Recent news accounts from Dallas report that family members suspect that a 34-year-old woman died after receiving injections to improve the appearance of her buttocks. The incident highlights the rights-or, rather, the sharply curtailed rights-Texans have when a procedure turns fatal.
In 2003, the Legislature passed changes to the medical malpractice laws in Texas. Some features were unconstitutional, so a vote was placed on the ballot in the fall, at a time when football season was getting underway and when significant political races were not being decided. In a narrow vote of the small turnout, an amendment to the constitution was passed that permitted the legislative changes.
The result is Chapter 74 of the Civil Practice and Remedies Code. Its sweeping changes make it harder and more expensive to vindicate patients’ rights, and significantly limit any potential recovery they may obtain. Moreover, its broad language has been applied to a host of other situations that far exceed the purported doctors’ malpractice insurance “crisis” that was used to justify the passage of Chapter 74.

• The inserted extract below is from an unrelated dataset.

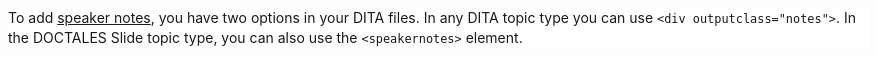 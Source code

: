   

To add [speaker notes](https://github.com/hakimel/reveal.js#speaker-notes), you have two options in your DITA files. In any DITA topic type you can use `<div outputclass="notes">`. In the DOCTALES Slide topic type, you can also use the `<speakernotes>` element.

Using this language, the Supreme Court has since ruled that Chapter 74’s strictures limit injuries caused by spider bites, a broken hospital bed, and, more recently, laser hair removal. Thus, if the injections caused the woman’s death in Dallas, and if her family decides to seek justice, they will likely be governed by Chapter 74.
Unknown to many Texans, Chapter 74 limits non-economic damages to $250,000. If more than one health care provider causes the harm, and they are not all doctors, then the victims could-in theory-recover these limits up to three times. In reality, though, the likelihood that three different health care providers all caused the same patient’s death or serious injury is factually remote. Moreover, unlike some other laws that contain damages limitations, the amounts arbitrarily set by Chapter 74 are not indexed to inflation. Therefore, over time, patients’ rights will be continually, and silently, eroded further.
Because of these limits, the law’s effect is discriminatory against those who do not earn wages. As a result, claims for children, the elderly, and homemakers are significantly reduced in value, and accordingly harder to pursue. All of these factors mean that, if the injections caused the death of the woman in Dallas, the claims will likely be governed by, and reduced by, Chapter 74.